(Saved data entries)
▶
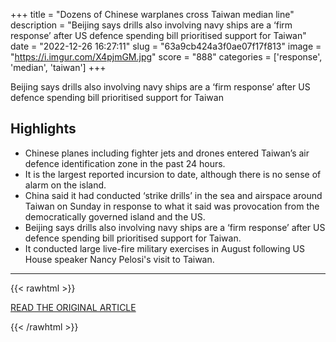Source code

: +++
title = "Dozens of Chinese warplanes cross Taiwan median line"
description = "Beijing says drills also involving navy ships are a ‘firm response’ after US defence spending bill prioritised support for Taiwan"
date = "2022-12-26 16:27:11"
slug = "63a9cb424a3f0ae07f17f813"
image = "https://i.imgur.com/X4pjmGM.jpg"
score = "888"
categories = ['response', 'median', 'taiwan']
+++

Beijing says drills also involving navy ships are a ‘firm response’ after US defence spending bill prioritised support for Taiwan

## Highlights

- Chinese planes including fighter jets and drones entered Taiwan’s air defence identification zone in the past 24 hours.
- It is the largest reported incursion to date, although there is no sense of alarm on the island.
- China said it had conducted ‘strike drills’ in the sea and airspace around Taiwan on Sunday in response to what it said was provocation from the democratically governed island and the US.
- Beijing says drills also involving navy ships are a ‘firm response’ after US defence spending bill prioritised support for Taiwan.
- It conducted large live-fire military exercises in August following US House speaker Nancy Pelosi's visit to Taiwan.

---

{{< rawhtml >}}
  <p class="article-category">
    <a target="_blank" href="https://www.theguardian.com/world/2022/dec/26/dozens-of-chinese-warplanes-cross-taiwan-median-line">READ THE ORIGINAL ARTICLE</a>
  </p>
{{< /rawhtml >}}
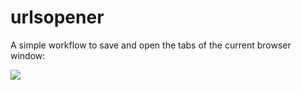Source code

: # urlsopener 
A simple workflow to save and open the tabs of the current browser window:

![](Imgs/Alfred-urlsopener.gif)
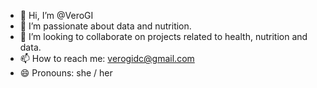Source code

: - 👋 Hi, I’m @VeroGI
- 👀 I’m passionate about data and nutrition.
- 💞️ I’m looking to collaborate on projects related to health, nutrition and data.
- 📫 How to reach me: verogidc@gmail.com
- 😄 Pronouns: she / her



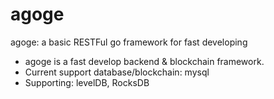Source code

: # agoge

agoge: a basic RESTFul go framework for fast developing

- agoge is a fast develop backend & blockchain framework.
- Current support database/blockchain: mysql
- Supporting: levelDB, RocksDB
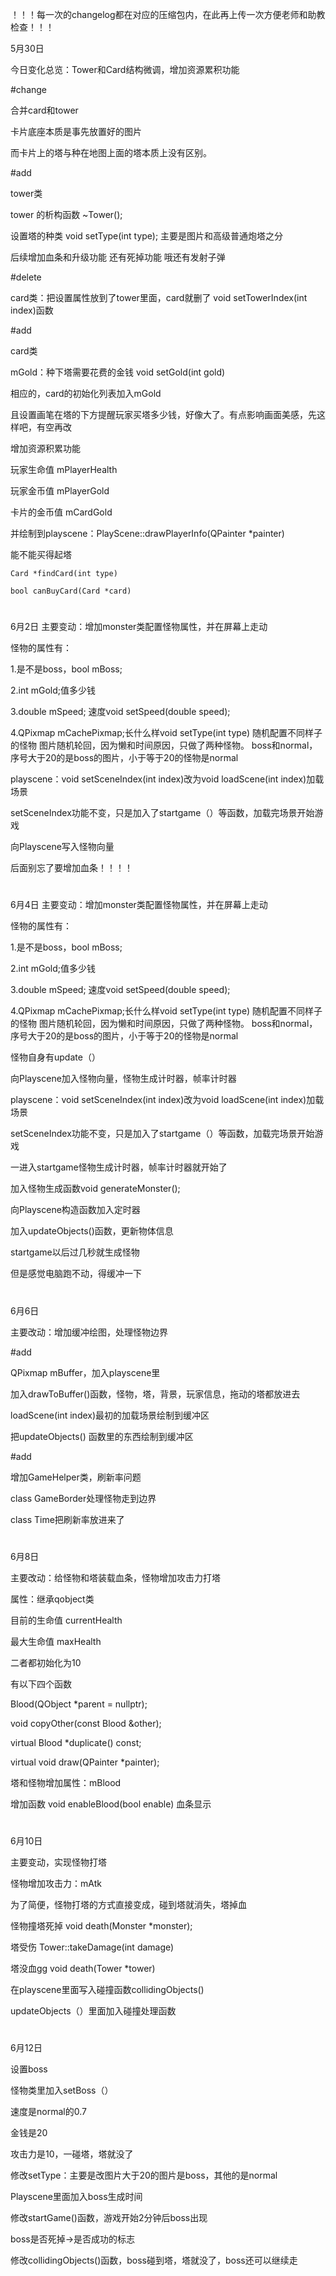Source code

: ！！！每一次的changelog都在对应的压缩包内，在此再上传一次方便老师和助教检查！！！

5月30日

今日变化总览：Tower和Card结构微调，增加资源累积功能

#change

合并card和tower

卡片底座本质是事先放置好的图片

而卡片上的塔与种在地图上面的塔本质上没有区别。

#add

tower类

tower 的析构函数    ~Tower();

设置塔的种类    void setType(int type);   主要是图片和高级普通炮塔之分

后续增加血条和升级功能
还有死掉功能
哦还有发射子弹

#delete

card类：把设置属性放到了tower里面，card就删了 void setTowerIndex(int index)函数

#add

card类

mGold：种下塔需要花费的金钱    void setGold(int gold)

相应的，card的初始化列表加入mGold

且设置画笔在塔的下方提醒玩家买塔多少钱，好像大了。有点影响画面美感，先这样吧，有空再改

增加资源积累功能

玩家生命值    mPlayerHealth

玩家金币值    mPlayerGold                    

卡片的金币值    mCardGold

并绘制到playscene：PlayScene::drawPlayerInfo(QPainter *painter)

能不能买得起塔

    Card *findCard(int type)

    bool canBuyCard(Card *card)
#
#
#
6月2日
主要变动：增加monster类配置怪物属性，并在屏幕上走动

怪物的属性有：

1.是不是boss，bool mBoss;

2.int mGold;值多少钱

3.double mSpeed; 速度void setSpeed(double speed);

4.QPixmap mCachePixmap;长什么样void setType(int type) 随机配置不同样子的怪物
图片随机轮回，因为懒和时间原因，只做了两种怪物。
boss和normal，序号大于20的是boss的图片，小于等于20的怪物是normal

playscene：void setSceneIndex(int index)改为void loadScene(int index)加载场景

setSceneIndex功能不变，只是加入了startgame（）等函数，加载完场景开始游戏

向Playscene写入怪物向量

后面别忘了要增加血条！！！！
#
#
#
6月4日
主要变动：增加monster类配置怪物属性，并在屏幕上走动

怪物的属性有：

1.是不是boss，bool mBoss;

2.int mGold;值多少钱

3.double mSpeed; 速度void setSpeed(double speed);

4.QPixmap mCachePixmap;长什么样void setType(int type) 随机配置不同样子的怪物
图片随机轮回，因为懒和时间原因，只做了两种怪物。
boss和normal，序号大于20的是boss的图片，小于等于20的怪物是normal

怪物自身有update（）

向Playscene加入怪物向量，怪物生成计时器，帧率计时器

playscene：void setSceneIndex(int index)改为void loadScene(int index)加载场景

setSceneIndex功能不变，只是加入了startgame（）等函数，加载完场景开始游戏

一进入startgame怪物生成计时器，帧率计时器就开始了

加入怪物生成函数void generateMonster();

向Playscene构造函数加入定时器

加入updateObjects()函数，更新物体信息

startgame以后过几秒就生成怪物

但是感觉电脑跑不动，得缓冲一下
#
#
#
6月6日

主要改动：增加缓冲绘图，处理怪物边界

#add

QPixmap mBuffer，加入playscene里

加入drawToBuffer()函数，怪物，塔，背景，玩家信息，拖动的塔都放进去

loadScene(int index)最初的加载场景绘制到缓冲区

把updateObjects() 函数里的东西绘制到缓冲区

#add

增加GameHelper类，刷新率问题

class GameBorder处理怪物走到边界

class Time把刷新率放进来了
#
#
#
6月8日

主要改动：给怪物和塔装载血条，怪物增加攻击力打塔

属性：继承qobject类

目前的生命值     currentHealth

最大生命值    maxHealth

二者都初始化为10

有以下四个函数

Blood(QObject *parent = nullptr);

void copyOther(const Blood &other);

virtual Blood *duplicate() const;

virtual void draw(QPainter *painter);

塔和怪物增加属性：mBlood

增加函数    void enableBlood(bool enable)          血条显示
#
#
#
6月10日

主要变动，实现怪物打塔

怪物增加攻击力：mAtk

为了简便，怪物打塔的方式直接变成，碰到塔就消失，塔掉血

怪物撞塔死掉    void death(Monster *monster);

塔受伤        Tower::takeDamage(int damage)

塔没血gg       void death(Tower *tower)

在playscene里面写入碰撞函数collidingObjects()

updateObjects（）里面加入碰撞处理函数
#
#
#
6月12日

设置boss

怪物类里加入setBoss（）

速度是normal的0.7

金钱是20

攻击力是10，一碰塔，塔就没了

修改setType：主要是改图片大于20的图片是boss，其他的是normal

Playscene里面加入boss生成时间

修改startGame()函数，游戏开始2分钟后boss出现

boss是否死掉->是否成功的标志

修改collidingObjects()函数，boss碰到塔，塔就没了，boss还可以继续走

#
#
#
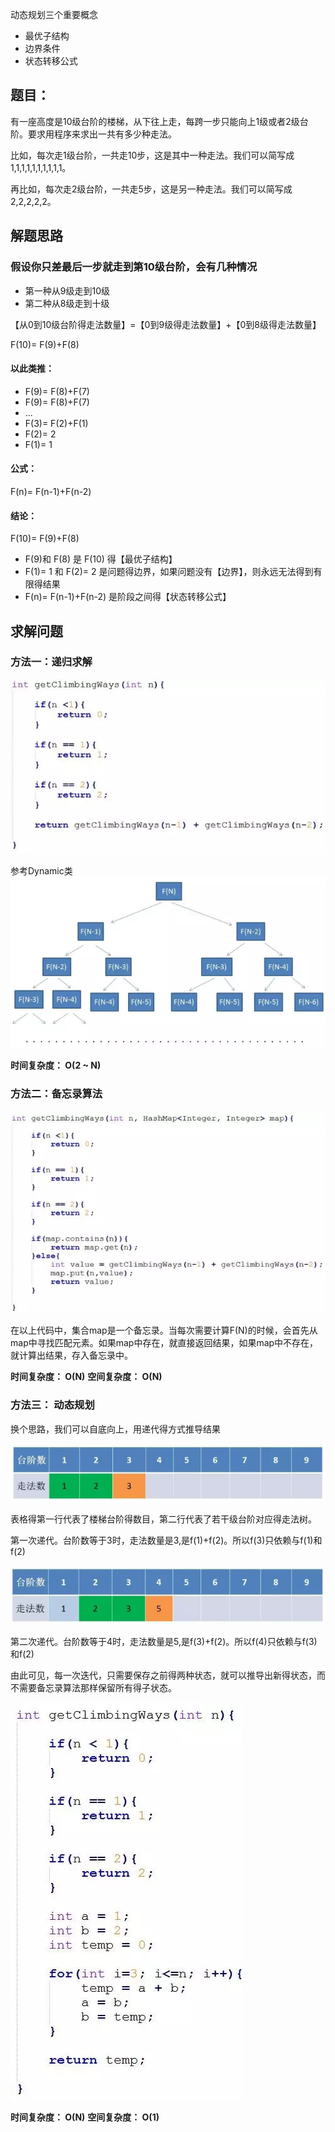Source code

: 动态规划三个重要概念
* 最优子结构
* 边界条件
* 状态转移公式

## 题目：
有一座高度是10级台阶的楼梯，从下往上走，每跨一步只能向上1级或者2级台阶。要求用程序来求出一共有多少种走法。

比如，每次走1级台阶，一共走10步，这是其中一种走法。我们可以简写成 1,1,1,1,1,1,1,1,1,1。

再比如，每次走2级台阶，一共走5步，这是另一种走法。我们可以简写成 2,2,2,2,2。

## 解题思路

### 假设你只差最后一步就走到第10级台阶，会有几种情况

* 第一种从9级走到10级
* 第二种从8级走到十级

【从0到10级台阶得走法数量】=【0到9级得走法数量】+【0到8级得走法数量】

 F(10)= F(9)+F(8)
 #### 以此类推：
 
 * F(9)= F(8)+F(7)
 * F(9)= F(8)+F(7)
 * ...
 * F(3)= F(2)+F(1)
 * F(2)= 2
 * F(1)= 1
 
 #### 公式：
  F(n)= F(n-1)+F(n-2)
  
  ####  结论：
  
  F(10)= F(9)+F(8)
  
  * F(9)和 F(8) 是 F(10) 得【最优子结构】
  * F(1)= 1 和  F(2)= 2 是问题得边界，如果问题没有【边界】，则永远无法得到有限得结果
  * F(n)= F(n-1)+F(n-2) 是阶段之间得【状态转移公式】
  
## 求解问题

### 方法一：递归求解
  
  ![Image text](img/1587527305.jpg)
 
  参考Dynamic类
  ![Image text](img/1587527565.jpg)
  
  **时间复杂度： O(2 ~ N)**
  
### 方法二：备忘录算法  
  ![Image text](img/1587527739.jpg)
  
  在以上代码中，集合map是一个备忘录。当每次需要计算F(N)的时候，会首先从map中寻找匹配元素。如果map中存在，就直接返回结果，如果map中不存在，就计算出结果，存入备忘录中。
  
  **时间复杂度： O(N)**
  **空间复杂度： O(N)**
### 方法三： 动态规划
  
   换个思路，我们可以自底向上，用递代得方式推导结果
   
   ![Image text](img/1587528332.jpg)
   
   表格得第一行代表了楼梯台阶得数目，第二行代表了若干级台阶对应得走法树。
   
   第一次递代。台阶数等于3时，走法数量是3,是f(1)+f(2)。所以f(3)只依赖与f(1)和f(2)
   
   ![Image text](img/1587528590.jpg)
   
   第二次递代。台阶数等于4时，走法数量是5,是f(3)+f(2)。所以f(4)只依赖与f(3)和f(2)
   
   由此可见，每一次迭代，只需要保存之前得两种状态，就可以推导出新得状态，而不需要备忘录算法那样保留所有得子状态。
   
   ![Image text](img/1587529271.jpg)
   
   **时间复杂度： O(N)**
   **空间复杂度： O(1)**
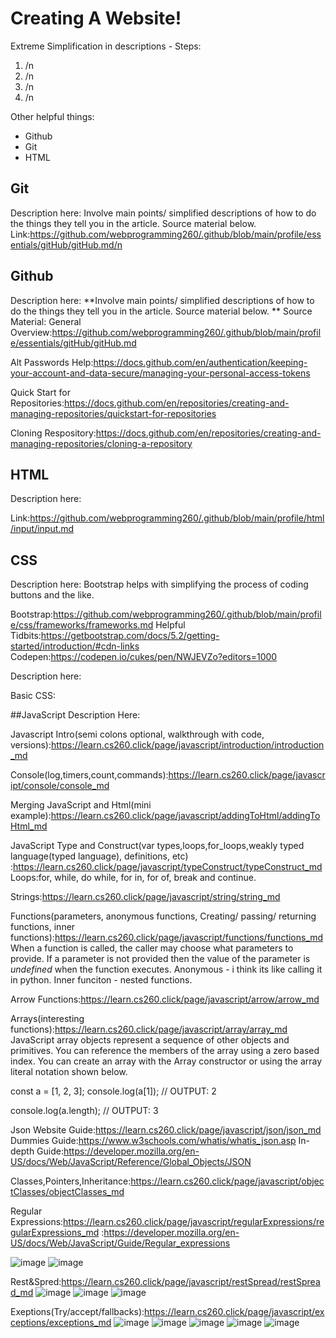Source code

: # Creating A Website!
Extreme Simplification in descriptions - 
Steps:
1. /n
2. /n
3. /n
4. /n

Other helpful things:
* Github
* Git
* HTML

## Git
Description here:
Involve main points/ simplified descriptions of how to do the things they tell you in the article. Source material below. 
Link:https://github.com/webprogramming260/.github/blob/main/profile/essentials/gitHub/gitHub.md/n

## Github
Description here:
**Involve main points/ simplified descriptions of how to do the things they tell you in the article. Source material below. 
**
Source Material: 
General Overview:https://github.com/webprogramming260/.github/blob/main/profile/essentials/gitHub/gitHub.md

Alt Passwords Help:https://docs.github.com/en/authentication/keeping-your-account-and-data-secure/managing-your-personal-access-tokens

Quick Start for Repositories:https://docs.github.com/en/repositories/creating-and-managing-repositories/quickstart-for-repositories

Cloning Respository:https://docs.github.com/en/repositories/creating-and-managing-repositories/cloning-a-repository


## HTML
Description here:

Link:https://github.com/webprogramming260/.github/blob/main/profile/html/input/input.md


## CSS
Description here: 
Bootstrap helps with simplifying the process of coding buttons and the like.


Bootstrap:https://github.com/webprogramming260/.github/blob/main/profile/css/frameworks/frameworks.md
Helpful Tidbits:https://getbootstrap.com/docs/5.2/getting-started/introduction/#cdn-links
Codepen:https://codepen.io/cukes/pen/NWJEVZo?editors=1000

Description here:

Basic CSS:


##JavaScript
Description Here:



Javascript Intro(semi colons optional, walkthrough with code, versions):https://learn.cs260.click/page/javascript/introduction/introduction_md 

Console(log,timers,count,commands):https://learn.cs260.click/page/javascript/console/console_md 

Merging JavaScript and Html(mini example):https://learn.cs260.click/page/javascript/addingToHtml/addingToHtml_md 

JavaScript Type and Construct(var types,loops,for_loops,weakly typed language(typed language), definitions, etc) :https://learn.cs260.click/page/javascript/typeConstruct/typeConstruct_md Loops:for, while, do while, for in, for of, break and continue.

Strings:https://learn.cs260.click/page/javascript/string/string_md

Functions(parameters, anonymous functions, Creating/ passing/ returning functions, inner functions):https://learn.cs260.click/page/javascript/functions/functions_md 
When a function is called, the caller may choose what parameters to provide. If a parameter is not provided then the value of the parameter is *undefined* when the function executes. Anonymous - i think its like calling it in python. Inner funciton - nested functions.

Arrow Functions:https://learn.cs260.click/page/javascript/arrow/arrow_md

Arrays(interesting functions):https://learn.cs260.click/page/javascript/array/array_md JavaScript array objects represent a sequence of other objects and primitives. You can reference the members of the array using a zero based index. You can create an array with the Array constructor or using the array literal notation shown below.

const a = [1, 2, 3];
console.log(a[1]);
// OUTPUT: 2

console.log(a.length);
// OUTPUT: 3

Json 
Website Guide:https://learn.cs260.click/page/javascript/json/json_md
Dummies Guide:https://www.w3schools.com/whatis/whatis_json.asp
In-depth Guide:https://developer.mozilla.org/en-US/docs/Web/JavaScript/Reference/Global_Objects/JSON

Classes,Pointers,Inheritance:https://learn.cs260.click/page/javascript/objectClasses/objectClasses_md

Regular Expressions:https://learn.cs260.click/page/javascript/regularExpressions/regularExpressions_md
:https://developer.mozilla.org/en-US/docs/Web/JavaScript/Guide/Regular_expressions

![image](https://github.com/ilikewridingbikeseatingcukes/StartupCS260/assets/144496562/159776b5-a240-4c2a-be42-435db17cb93a)
![image](https://github.com/ilikewridingbikeseatingcukes/StartupCS260/assets/144496562/941dd0a1-149a-4b33-bb3c-9b456958a026)

Rest&Spred:https://learn.cs260.click/page/javascript/restSpread/restSpread_md
![image](https://github.com/ilikewridingbikeseatingcukes/StartupCS260/assets/144496562/cb13a5ef-e985-4db2-b9cf-1aefed6ca5bc)
![image](https://github.com/ilikewridingbikeseatingcukes/StartupCS260/assets/144496562/c8d892ef-c28b-400d-a18e-d2e29bab3bfa)
![image](https://github.com/ilikewridingbikeseatingcukes/StartupCS260/assets/144496562/8c183b18-5921-44e9-aa1d-582b702e5713)

Exeptions(Try/accept/fallbacks):https://learn.cs260.click/page/javascript/exceptions/exceptions_md
![image](https://github.com/ilikewridingbikeseatingcukes/StartupCS260/assets/144496562/54aa6345-dc65-4023-bd36-845ffd893b19)
![image](https://github.com/ilikewridingbikeseatingcukes/StartupCS260/assets/144496562/c306833f-5a37-4905-b7d2-7941f684ab0c)
![image](https://github.com/ilikewridingbikeseatingcukes/StartupCS260/assets/144496562/cb365d51-10a6-4b64-9d5c-33f0553e062d)
![image](https://github.com/ilikewridingbikeseatingcukes/StartupCS260/assets/144496562/501ee596-980e-47aa-a89a-7707a5c43a0b)
![image](https://github.com/ilikewridingbikeseatingcukes/StartupCS260/assets/144496562/f9b17b33-e3e0-4d9f-bd26-de55def12161)








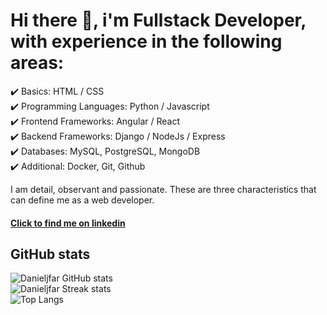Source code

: # Hi there 👋, i'm Fullstack Developer, with experience in the following areas:

✔️ Basics: HTML / CSS</br> 
✔️ Programming Languages: Python / Javascript</br> 
✔️ Frontend Frameworks: Angular / React</br> 
✔️ Backend Frameworks: Django / NodeJs / Express</br> 
✔️ Databases: MySQL, PostgreSQL, MongoDB</br> 
✔️ Additional: Docker, Git, Github</br> 

I am detail, observant and passionate. These are three characteristics that can define me as a web developer.

#### [Click to find me on linkedin](https://www.linkedin.com/in/danjfar/)

## GitHub stats

![Danieljfar GitHub stats](https://github-readme-stats.vercel.app/api?username=danieljfar&include_all_commits=true&count_private=true&show_icons=true&theme=radical)<br/>
![Danieljfar Streak stats](https://github-readme-streak-stats.herokuapp.com/?user=danieljfar&theme=radical&hide_border=false)<br/>
![Top Langs](https://github-readme-stats.vercel.app/api/top-langs/?username=danieljfar&layout=compact&theme=radical)
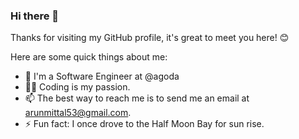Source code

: ### Hi there 👋

Thanks for visiting my GitHub profile, it's great to meet you here! 😊

Here are some quick things about me:

- 🔭 I'm a Software Engineer at @agoda
- 🧑‍💻 Coding is my passion.
- 📫 The best way to reach me is to send me an email at arunmittal53@gmail.com.
- ⚡ Fun fact: I once drove to the Half Moon Bay for sun rise.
◀
Pictures are to be left out; otherwise, retype exactly the lines from the first line of the data through the line containing "- It is the".

▸ TASK SOLUTION
Source code

: +++
title = "Dozens of Chinese warplanes cross Taiwan median line"
description = "Beijing says drills also involving navy ships are a ‘firm response’ after US defence spending bill prioritised support for Taiwan"
date = "2022-12-26 16:27:11"
slug = "63a9cb424a3f0ae07f17f813"
image = "https://i.imgur.com/X4pjmGM.jpg"
score = "888"
categories = ['response', 'median', 'taiwan']
+++

Beijing says drills also involving navy ships are a ‘firm response’ after US defence spending bill prioritised support for Taiwan

## Highlights

- Chinese planes including fighter jets and drones entered Taiwan’s air defence identification zone in the past 24 hours.
- It is the largest reported incursion to date, although there is no sense of alarm on the island.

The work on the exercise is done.